En una reciente visita a Israel y a los territorios palestinos, el extraordinario guía que me acompañó sufría para describir los lugares que me mostraba. “Este es un lugar liberado, según Israel, u ocupado, de acuerdo con los árabes”, me decía. Uno de esos lugares liberados/ocupados fue Belén. Desde luego, no deja de sorprender que donde yace una estrella plateada con 14 puntas nació, según la tradición cristiana, el hombre que originaría una de las religiones más importantes del planeta. Pero a mí lo que más me impresionó fueron los muros que dividen a Belén de Israel.
He ido muchas veces a la frontera entre México y Estados Unidos, pero nunca he visto nada similar a lo que vi rodeando a Belén.

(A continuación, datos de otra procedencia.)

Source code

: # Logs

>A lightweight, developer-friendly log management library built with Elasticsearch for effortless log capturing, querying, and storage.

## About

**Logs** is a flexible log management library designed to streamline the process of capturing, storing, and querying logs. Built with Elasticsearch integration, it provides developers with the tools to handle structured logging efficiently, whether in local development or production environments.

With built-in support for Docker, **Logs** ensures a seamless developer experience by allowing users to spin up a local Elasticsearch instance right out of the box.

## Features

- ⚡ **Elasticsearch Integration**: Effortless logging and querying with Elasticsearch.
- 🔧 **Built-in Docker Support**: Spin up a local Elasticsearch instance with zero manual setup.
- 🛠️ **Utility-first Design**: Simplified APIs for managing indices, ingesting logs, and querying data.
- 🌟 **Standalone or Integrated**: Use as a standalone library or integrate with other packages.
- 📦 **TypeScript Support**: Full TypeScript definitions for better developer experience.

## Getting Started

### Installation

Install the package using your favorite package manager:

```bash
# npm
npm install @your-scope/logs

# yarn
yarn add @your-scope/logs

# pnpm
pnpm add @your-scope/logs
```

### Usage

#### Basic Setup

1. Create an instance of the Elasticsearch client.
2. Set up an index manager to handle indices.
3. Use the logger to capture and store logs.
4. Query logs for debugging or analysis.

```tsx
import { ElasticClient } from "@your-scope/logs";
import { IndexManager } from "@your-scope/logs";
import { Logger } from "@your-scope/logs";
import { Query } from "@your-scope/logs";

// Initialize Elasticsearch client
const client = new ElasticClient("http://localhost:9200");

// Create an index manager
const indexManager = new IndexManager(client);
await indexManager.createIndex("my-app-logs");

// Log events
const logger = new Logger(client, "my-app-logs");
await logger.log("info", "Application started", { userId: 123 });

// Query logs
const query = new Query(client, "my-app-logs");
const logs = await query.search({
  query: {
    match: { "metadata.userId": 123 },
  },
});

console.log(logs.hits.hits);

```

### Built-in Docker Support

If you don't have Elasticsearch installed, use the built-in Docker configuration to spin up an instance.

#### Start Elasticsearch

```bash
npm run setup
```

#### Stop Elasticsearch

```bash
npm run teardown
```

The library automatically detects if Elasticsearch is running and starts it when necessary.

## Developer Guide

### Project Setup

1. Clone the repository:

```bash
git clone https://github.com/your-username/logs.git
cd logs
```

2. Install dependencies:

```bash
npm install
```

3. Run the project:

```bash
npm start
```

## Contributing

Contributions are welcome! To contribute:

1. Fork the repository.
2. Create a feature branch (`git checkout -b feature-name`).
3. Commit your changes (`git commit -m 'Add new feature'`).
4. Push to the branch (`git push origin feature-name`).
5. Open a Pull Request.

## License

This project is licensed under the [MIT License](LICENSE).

Es un muro infranqueable de cemento, de ocho metros de altura. Israel mandó construir el muro a lo largo de una parte de su frontera con Cisjordania después de la llamada “segunda Intifada”, que comenzó en el 2000.
Belén y el resto de Cisjordania cayeron bajo el control militar de Israel desde la Guerra de los Seis Días en 1967, y su población, mayoritariamente palestina, vive a la sombra de ese muro. Los palestinos tienen permisos, cortos y restringidos, para cruzar el muro. En el lado palestino leí sobre el muro un grafiti proclamando protestas y resistencia; ese mismo muro, del lado israelí, era impecablemente blanco y vigilado centímetro a centímetro por el ejército. Un poco más al norte la situación es igual.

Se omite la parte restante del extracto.